Policja poinformowała w poniedziałek, że w piątek piloci z Lotniska Kąkolewo w Wielkopolsce, którzy odbywali w tym czasie nocne loty szkoleniowe, zgłosili, że ktoś celowo kieruje w stronę kabiny samolotu silną wiązkę lasera. Takie działanie nie tylko utrudniało prowadzenie maszyn, ale przede wszystkim stwarzało realne zagrożenie.

Służby, które zjawiły się na miejscu - mimo długotrwałej obserwacji - nie zdołały ustalić źródła światła. Sytuacja powtórzyła się następnego dnia. Na miejsce przyjechał patrol Ogniwa Patrolowo-Interwencyjnego, którego funkcjonariusze dostrzegli zieloną wiązkę lasera wychodzącą z terenu jednej z posesji.

Sprawcą okazał się 37-latek z powiatu nowotomyskiego. Usłyszał już zarzut z art. 87a ust. 1 Prawa Lotniczego, który dotyczy umyślnego stwarzania zagrożenia dla bezpieczeństwa lotów. Grozi za to kara grzywny, ograniczenia wolności lub kara pozbawienia wolności do roku. 37-latek przyznał się do winy.
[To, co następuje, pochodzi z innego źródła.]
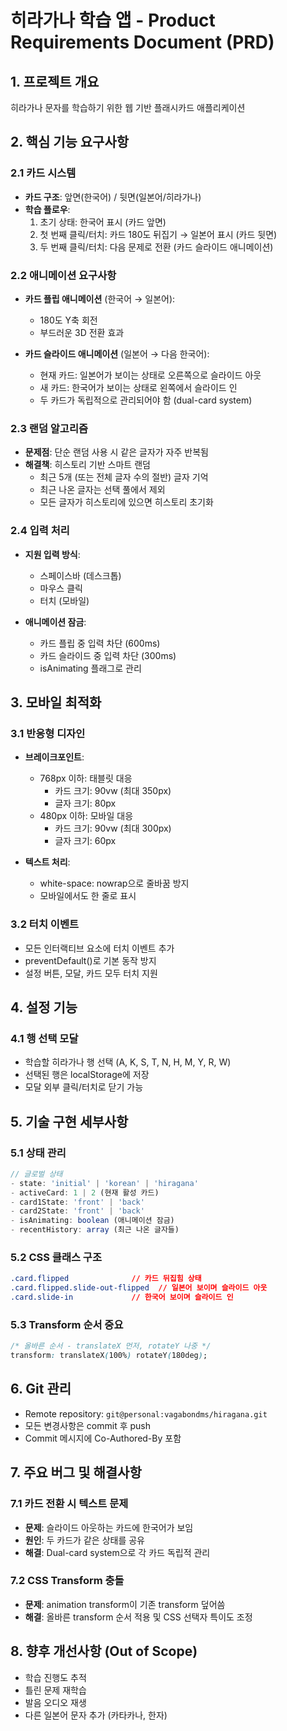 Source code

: # 히라가나 학습 앱 - Product Requirements Document (PRD)

## 1. 프로젝트 개요
히라가나 문자를 학습하기 위한 웹 기반 플래시카드 애플리케이션

## 2. 핵심 기능 요구사항

### 2.1 카드 시스템
- **카드 구조**: 앞면(한국어) / 뒷면(일본어/히라가나)
- **학습 플로우**:
  1. 초기 상태: 한국어 표시 (카드 앞면)
  2. 첫 번째 클릭/터치: 카드 180도 뒤집기 → 일본어 표시 (카드 뒷면)
  3. 두 번째 클릭/터치: 다음 문제로 전환 (카드 슬라이드 애니메이션)

### 2.2 애니메이션 요구사항
- **카드 플립 애니메이션** (한국어 → 일본어):
  - 180도 Y축 회전
  - 부드러운 3D 전환 효과

- **카드 슬라이드 애니메이션** (일본어 → 다음 한국어):
  - 현재 카드: 일본어가 보이는 상태로 오른쪽으로 슬라이드 아웃
  - 새 카드: 한국어가 보이는 상태로 왼쪽에서 슬라이드 인
  - 두 카드가 독립적으로 관리되어야 함 (dual-card system)

### 2.3 랜덤 알고리즘
- **문제점**: 단순 랜덤 사용 시 같은 글자가 자주 반복됨
- **해결책**: 히스토리 기반 스마트 랜덤
  - 최근 5개 (또는 전체 글자 수의 절반) 글자 기억
  - 최근 나온 글자는 선택 풀에서 제외
  - 모든 글자가 히스토리에 있으면 히스토리 초기화

### 2.4 입력 처리
- **지원 입력 방식**:
  - 스페이스바 (데스크톱)
  - 마우스 클릭
  - 터치 (모바일)

- **애니메이션 잠금**:
  - 카드 플립 중 입력 차단 (600ms)
  - 카드 슬라이드 중 입력 차단 (300ms)
  - isAnimating 플래그로 관리

## 3. 모바일 최적화

### 3.1 반응형 디자인
- **브레이크포인트**:
  - 768px 이하: 태블릿 대응
    - 카드 크기: 90vw (최대 350px)
    - 글자 크기: 80px
  - 480px 이하: 모바일 대응
    - 카드 크기: 90vw (최대 300px)
    - 글자 크기: 60px

- **텍스트 처리**:
  - white-space: nowrap으로 줄바꿈 방지
  - 모바일에서도 한 줄로 표시

### 3.2 터치 이벤트
- 모든 인터랙티브 요소에 터치 이벤트 추가
- preventDefault()로 기본 동작 방지
- 설정 버튼, 모달, 카드 모두 터치 지원

## 4. 설정 기능

### 4.1 행 선택 모달
- 학습할 히라가나 행 선택 (A, K, S, T, N, H, M, Y, R, W)
- 선택된 행은 localStorage에 저장
- 모달 외부 클릭/터치로 닫기 가능

## 5. 기술 구현 세부사항

### 5.1 상태 관리
```javascript
// 글로벌 상태
- state: 'initial' | 'korean' | 'hiragana'
- activeCard: 1 | 2 (현재 활성 카드)
- card1State: 'front' | 'back'
- card2State: 'front' | 'back'
- isAnimating: boolean (애니메이션 잠금)
- recentHistory: array (최근 나온 글자들)
```

### 5.2 CSS 클래스 구조
```css
.card.flipped              // 카드 뒤집힘 상태
.card.flipped.slide-out-flipped  // 일본어 보이며 슬라이드 아웃
.card.slide-in             // 한국어 보이며 슬라이드 인
```

### 5.3 Transform 순서 중요
```css
/* 올바른 순서 - translateX 먼저, rotateY 나중 */
transform: translateX(100%) rotateY(180deg);
```

## 6. Git 관리
- Remote repository: `git@personal:vagabondms/hiragana.git`
- 모든 변경사항은 commit 후 push
- Commit 메시지에 Co-Authored-By 포함

## 7. 주요 버그 및 해결사항

### 7.1 카드 전환 시 텍스트 문제
- **문제**: 슬라이드 아웃하는 카드에 한국어가 보임
- **원인**: 두 카드가 같은 상태를 공유
- **해결**: Dual-card system으로 각 카드 독립적 관리

### 7.2 CSS Transform 충돌
- **문제**: animation transform이 기존 transform 덮어씀
- **해결**: 올바른 transform 순서 적용 및 CSS 선택자 특이도 조정

## 8. 향후 개선사항 (Out of Scope)
- 학습 진행도 추적
- 틀린 문제 재학습
- 발음 오디오 재생
- 다른 일본어 문자 추가 (카타카나, 한자) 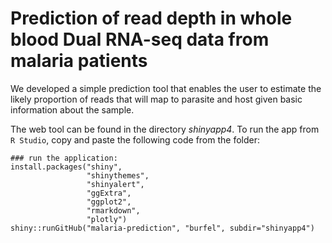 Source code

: # Prediction of read depth in whole blood Dual RNA-seq data from malaria patients

We developed a simple prediction tool that enables the user to estimate the likely proportion of reads that will map to parasite and host given basic information about the sample. 

The web tool can be found in the directory _shinyapp4_.
To run the app from ```R Studio```, copy and paste the following code from the folder:
 <!---
 # First install the following packages:
 library(shiny)
 library(shinythemes)
 libary(shinyalert)
 library(ggExtra)
 library(ggplot2)
 library(rmarkdown)
 library(plotly)
 --->
 ```{r}
 ### run the application:
 install.packages("shiny", 
                  "shinythemes", 
                  "shinyalert", 
                  "ggExtra",
                  "ggplot2",
                  "rmarkdown",
                  "plotly")
 shiny::runGitHub("malaria-prediction", "burfel", subdir="shinyapp4")
 ```

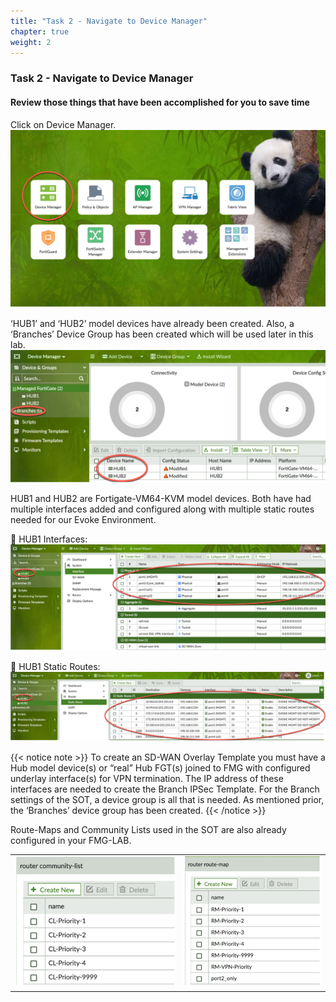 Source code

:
 ```yaml
---
title: "Task 2 - Navigate to Device Manager"
chapter: true
weight: 2
---
```


### Task 2 - Navigate to Device Manager
#### Review those things that have been accomplished for you to save time

Click on Device Manager.
![Device Manager](d_mgr1.png)

‘HUB1’ and ‘HUB2’ model devices have already been created.  Also, a ‘Branches’ Device Group has been created which will be used later in this lab.
![Device Manager](d_mgr2.png)

HUB1 and HUB2 are Fortigate-VM64-KVM model devices.  Both have had multiple interfaces added and configured along with multiple static routes needed for our Evoke Environment.

:pushpin: HUB1 Interfaces:
![Device Manager](d_mgr3.png)

:pushpin: HUB1 Static Routes:
![Device Manager](d_mgr4.png)

{{< notice note >}} To create an SD-WAN Overlay Template you must have a Hub model device(s) or “real” Hub FGT(s) joined to FMG with configured underlay interface(s) for VPN termination.  The IP address of these interfaces are needed to create the Branch IPSec Template.  For the Branch settings of the SOT, a device group is all that is needed.  As mentioned prior, the ‘Branches’ device group has been created. {{< /notice >}}

Route-Maps and Community Lists used in the SOT are also already configured in your FMG-LAB.

|  |  |
| --- | --- |
| ![Community List](rt_maps1.png) | ![Route Map](rt_maps2.png) |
Teraz sprawą zajmie się sąd.

"Kierowanie wiązki lasera w stronę samolotów, śmigłowców czy innych pojazdów to niebezpieczne i skrajnie nieodpowiedzialne zachowanie, które może doprowadzić do poważnego wypadku i pociągnąć za sobą odpowiedzialność karną" - przypomnieli funkcjonariusze.